* **Entries provided**:
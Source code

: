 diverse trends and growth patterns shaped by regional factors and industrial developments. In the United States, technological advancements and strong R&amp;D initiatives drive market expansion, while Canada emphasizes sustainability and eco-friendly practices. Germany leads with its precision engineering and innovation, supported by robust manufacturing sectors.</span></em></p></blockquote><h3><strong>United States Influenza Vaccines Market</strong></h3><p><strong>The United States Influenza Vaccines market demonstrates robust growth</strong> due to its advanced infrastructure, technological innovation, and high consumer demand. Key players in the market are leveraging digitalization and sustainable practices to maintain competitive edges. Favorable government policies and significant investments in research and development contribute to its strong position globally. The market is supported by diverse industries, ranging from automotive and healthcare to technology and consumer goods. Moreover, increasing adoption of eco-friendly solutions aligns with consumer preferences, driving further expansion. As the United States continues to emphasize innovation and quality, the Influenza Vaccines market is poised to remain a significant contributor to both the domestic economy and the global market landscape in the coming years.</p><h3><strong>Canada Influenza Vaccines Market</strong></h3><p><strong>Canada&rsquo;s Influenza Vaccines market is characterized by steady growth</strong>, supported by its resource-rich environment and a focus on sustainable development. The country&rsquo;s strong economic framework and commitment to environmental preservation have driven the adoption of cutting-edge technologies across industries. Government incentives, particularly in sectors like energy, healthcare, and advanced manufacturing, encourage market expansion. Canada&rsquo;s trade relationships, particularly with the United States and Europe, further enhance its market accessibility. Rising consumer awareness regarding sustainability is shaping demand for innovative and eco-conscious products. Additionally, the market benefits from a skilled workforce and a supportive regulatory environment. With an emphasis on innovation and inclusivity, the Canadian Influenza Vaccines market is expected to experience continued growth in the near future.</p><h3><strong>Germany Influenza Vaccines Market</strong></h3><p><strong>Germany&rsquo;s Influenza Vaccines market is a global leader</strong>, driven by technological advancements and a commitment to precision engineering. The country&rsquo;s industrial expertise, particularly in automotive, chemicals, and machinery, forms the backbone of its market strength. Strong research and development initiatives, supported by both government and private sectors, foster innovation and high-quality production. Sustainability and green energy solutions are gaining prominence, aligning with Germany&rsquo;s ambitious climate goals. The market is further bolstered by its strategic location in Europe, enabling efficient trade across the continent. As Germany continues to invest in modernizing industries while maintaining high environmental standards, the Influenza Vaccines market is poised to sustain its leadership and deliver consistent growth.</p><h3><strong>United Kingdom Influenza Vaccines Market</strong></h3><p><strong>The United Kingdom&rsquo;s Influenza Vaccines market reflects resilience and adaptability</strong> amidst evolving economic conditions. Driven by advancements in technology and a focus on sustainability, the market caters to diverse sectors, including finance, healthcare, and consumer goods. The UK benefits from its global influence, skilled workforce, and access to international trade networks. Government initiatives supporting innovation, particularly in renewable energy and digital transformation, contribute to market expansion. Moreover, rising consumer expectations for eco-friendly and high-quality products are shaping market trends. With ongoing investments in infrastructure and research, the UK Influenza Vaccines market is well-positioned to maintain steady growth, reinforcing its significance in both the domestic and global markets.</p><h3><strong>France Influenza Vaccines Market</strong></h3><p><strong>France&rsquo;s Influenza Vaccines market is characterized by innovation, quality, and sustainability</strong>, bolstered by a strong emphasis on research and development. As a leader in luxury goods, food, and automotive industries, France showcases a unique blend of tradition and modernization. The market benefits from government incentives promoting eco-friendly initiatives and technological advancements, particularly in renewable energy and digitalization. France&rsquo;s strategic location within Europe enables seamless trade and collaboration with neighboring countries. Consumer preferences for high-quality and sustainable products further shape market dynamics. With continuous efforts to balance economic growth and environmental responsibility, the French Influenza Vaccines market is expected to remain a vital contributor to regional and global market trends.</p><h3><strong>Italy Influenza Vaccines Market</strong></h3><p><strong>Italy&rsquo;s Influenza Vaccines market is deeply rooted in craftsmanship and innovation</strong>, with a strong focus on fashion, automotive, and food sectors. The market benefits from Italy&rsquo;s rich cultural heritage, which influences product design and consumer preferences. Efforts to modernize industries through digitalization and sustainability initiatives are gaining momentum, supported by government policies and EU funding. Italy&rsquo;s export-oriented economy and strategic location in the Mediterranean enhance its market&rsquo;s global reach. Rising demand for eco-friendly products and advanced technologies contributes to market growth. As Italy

==

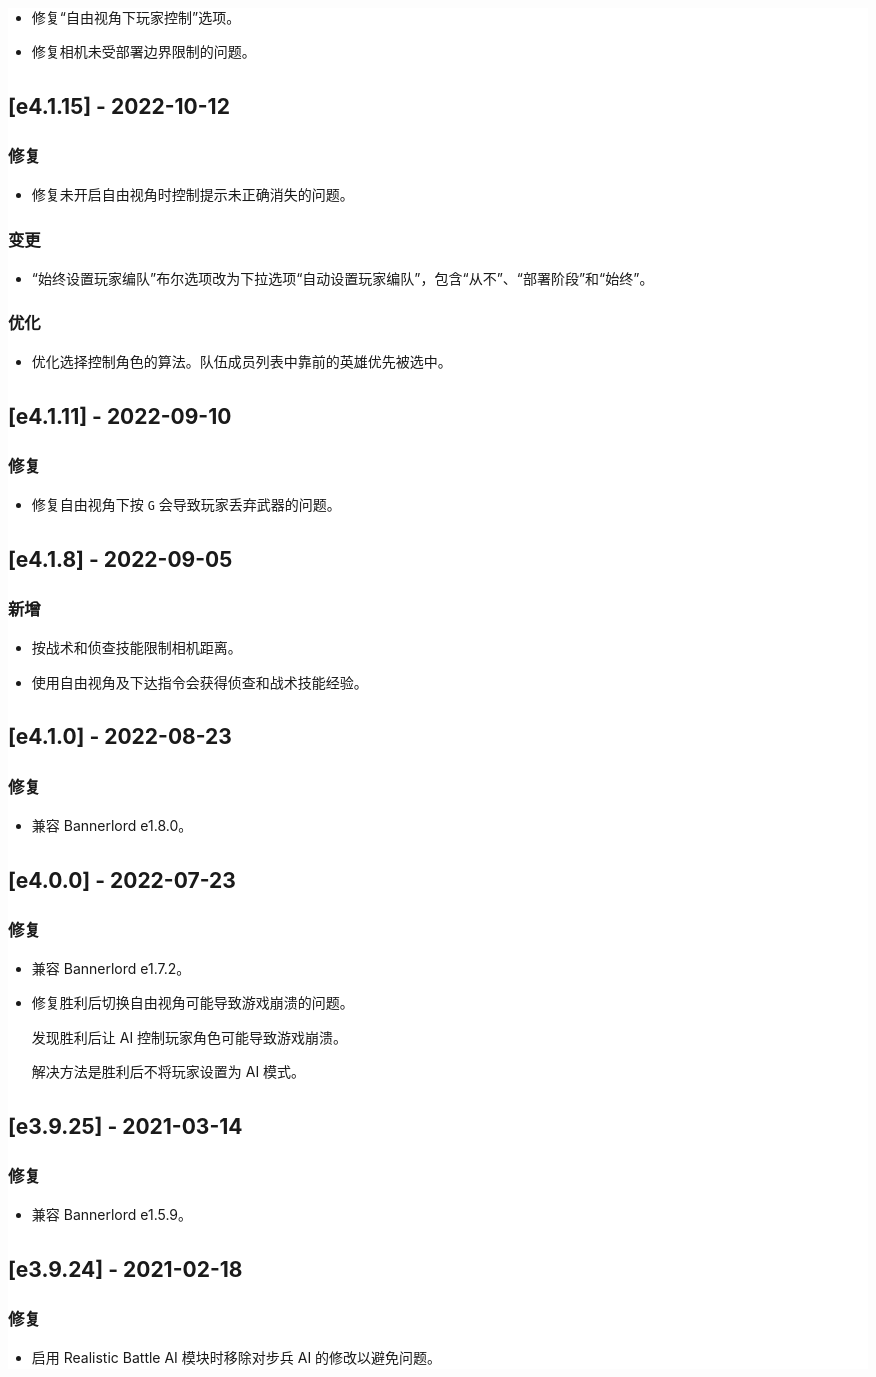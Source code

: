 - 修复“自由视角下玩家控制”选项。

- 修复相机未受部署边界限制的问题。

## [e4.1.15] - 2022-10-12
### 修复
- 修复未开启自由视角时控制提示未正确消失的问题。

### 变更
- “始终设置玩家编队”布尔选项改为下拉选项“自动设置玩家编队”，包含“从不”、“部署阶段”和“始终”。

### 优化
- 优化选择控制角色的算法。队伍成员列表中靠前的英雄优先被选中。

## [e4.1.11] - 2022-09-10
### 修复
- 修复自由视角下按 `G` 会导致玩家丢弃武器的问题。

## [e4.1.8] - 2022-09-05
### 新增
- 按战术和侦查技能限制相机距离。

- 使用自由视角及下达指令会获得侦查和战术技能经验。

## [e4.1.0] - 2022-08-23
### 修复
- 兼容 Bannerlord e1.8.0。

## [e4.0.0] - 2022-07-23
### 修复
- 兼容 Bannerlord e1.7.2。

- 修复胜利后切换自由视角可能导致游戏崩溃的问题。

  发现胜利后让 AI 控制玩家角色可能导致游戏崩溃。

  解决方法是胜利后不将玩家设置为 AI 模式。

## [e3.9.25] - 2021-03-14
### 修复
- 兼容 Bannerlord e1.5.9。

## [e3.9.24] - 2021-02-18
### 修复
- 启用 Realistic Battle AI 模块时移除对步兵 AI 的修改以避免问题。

...

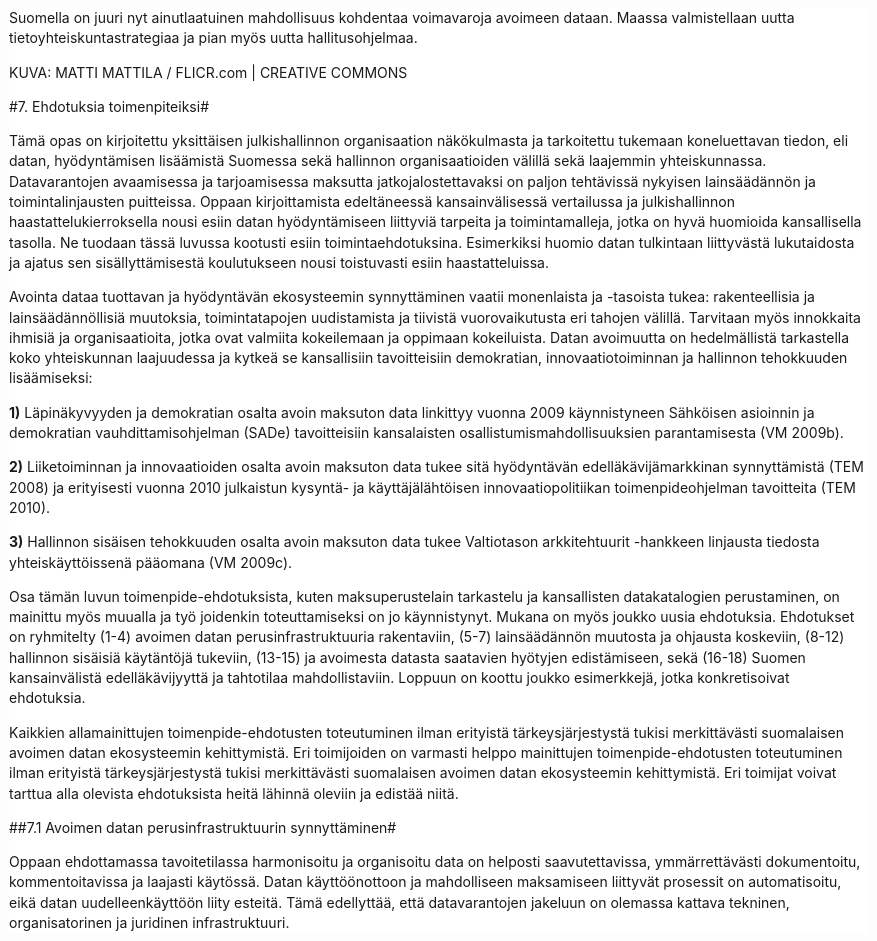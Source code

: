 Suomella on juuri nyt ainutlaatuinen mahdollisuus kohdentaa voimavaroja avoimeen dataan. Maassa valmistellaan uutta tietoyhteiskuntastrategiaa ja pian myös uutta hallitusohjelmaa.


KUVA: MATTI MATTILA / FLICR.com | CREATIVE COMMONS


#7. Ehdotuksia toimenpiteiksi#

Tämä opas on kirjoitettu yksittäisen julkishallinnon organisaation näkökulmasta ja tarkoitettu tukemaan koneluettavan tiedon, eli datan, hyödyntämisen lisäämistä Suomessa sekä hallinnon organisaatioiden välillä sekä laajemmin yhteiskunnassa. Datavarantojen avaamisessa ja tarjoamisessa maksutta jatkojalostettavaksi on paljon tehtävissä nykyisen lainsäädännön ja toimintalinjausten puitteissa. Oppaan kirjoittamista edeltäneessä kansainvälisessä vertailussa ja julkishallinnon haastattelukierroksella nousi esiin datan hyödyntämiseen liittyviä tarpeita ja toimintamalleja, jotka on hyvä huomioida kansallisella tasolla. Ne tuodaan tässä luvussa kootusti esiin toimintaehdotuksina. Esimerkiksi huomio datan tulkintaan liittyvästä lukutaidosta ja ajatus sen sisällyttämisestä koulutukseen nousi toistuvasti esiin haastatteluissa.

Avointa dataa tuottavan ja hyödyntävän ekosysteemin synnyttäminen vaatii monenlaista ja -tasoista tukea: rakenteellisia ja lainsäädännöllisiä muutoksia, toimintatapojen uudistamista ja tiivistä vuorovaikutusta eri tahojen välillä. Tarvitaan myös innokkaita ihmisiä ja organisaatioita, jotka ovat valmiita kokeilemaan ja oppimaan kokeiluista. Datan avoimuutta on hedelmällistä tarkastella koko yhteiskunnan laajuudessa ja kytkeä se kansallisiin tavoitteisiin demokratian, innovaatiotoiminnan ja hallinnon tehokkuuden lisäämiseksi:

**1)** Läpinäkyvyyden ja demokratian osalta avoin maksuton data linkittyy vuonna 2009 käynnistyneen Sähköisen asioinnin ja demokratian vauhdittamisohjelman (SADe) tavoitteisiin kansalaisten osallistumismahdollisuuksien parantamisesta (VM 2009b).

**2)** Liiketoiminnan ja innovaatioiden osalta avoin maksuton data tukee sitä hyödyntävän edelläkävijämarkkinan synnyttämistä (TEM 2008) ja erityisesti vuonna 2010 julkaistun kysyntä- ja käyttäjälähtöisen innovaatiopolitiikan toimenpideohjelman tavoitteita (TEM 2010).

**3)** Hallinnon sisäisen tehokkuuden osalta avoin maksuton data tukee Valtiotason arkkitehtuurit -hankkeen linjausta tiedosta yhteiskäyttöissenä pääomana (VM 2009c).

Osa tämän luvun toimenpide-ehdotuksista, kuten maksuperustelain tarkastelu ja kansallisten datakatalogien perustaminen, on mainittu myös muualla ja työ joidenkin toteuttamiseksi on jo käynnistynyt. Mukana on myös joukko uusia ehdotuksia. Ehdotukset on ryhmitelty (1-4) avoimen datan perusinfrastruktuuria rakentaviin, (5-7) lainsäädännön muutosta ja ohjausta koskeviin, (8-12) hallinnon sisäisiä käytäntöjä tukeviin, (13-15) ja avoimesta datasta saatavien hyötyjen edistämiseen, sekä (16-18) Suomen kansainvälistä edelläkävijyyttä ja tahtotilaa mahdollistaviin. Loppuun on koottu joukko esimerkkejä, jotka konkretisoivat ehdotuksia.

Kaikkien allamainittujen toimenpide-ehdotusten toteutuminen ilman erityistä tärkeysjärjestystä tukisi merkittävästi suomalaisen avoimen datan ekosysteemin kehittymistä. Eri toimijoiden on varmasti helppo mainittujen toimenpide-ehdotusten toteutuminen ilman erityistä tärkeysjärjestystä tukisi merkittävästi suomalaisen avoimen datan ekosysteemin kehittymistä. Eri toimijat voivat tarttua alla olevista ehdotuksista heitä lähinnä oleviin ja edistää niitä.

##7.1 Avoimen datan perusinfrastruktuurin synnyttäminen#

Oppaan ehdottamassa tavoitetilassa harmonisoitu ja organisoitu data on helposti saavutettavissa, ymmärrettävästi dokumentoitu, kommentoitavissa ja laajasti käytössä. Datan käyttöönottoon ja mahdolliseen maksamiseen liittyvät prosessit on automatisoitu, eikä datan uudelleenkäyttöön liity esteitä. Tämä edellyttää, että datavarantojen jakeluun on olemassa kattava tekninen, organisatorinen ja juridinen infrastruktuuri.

* **Description of the task**: The result should be every line that contains "tukee", copied from the entries.

* **Response below**:
**2)** Liiketoiminnan ja innovaatioiden osalta avoin maksuton data tukee sitä hyödyntävän edelläkävijämarkkinan synnyttämistä (TEM 2008) ja erityisesti vuonna 2010 julkaistun kysyntä- ja käyttäjälähtöisen innovaatiopolitiikan toimenpideohjelman tavoitteita (TEM 2010).
**3)** Hallinnon sisäisen tehokkuuden osalta avoin maksuton data tukee Valtiotason arkkitehtuurit -hankkeen linjausta tiedosta yhteiskäyttöissenä pääomana (VM 2009c).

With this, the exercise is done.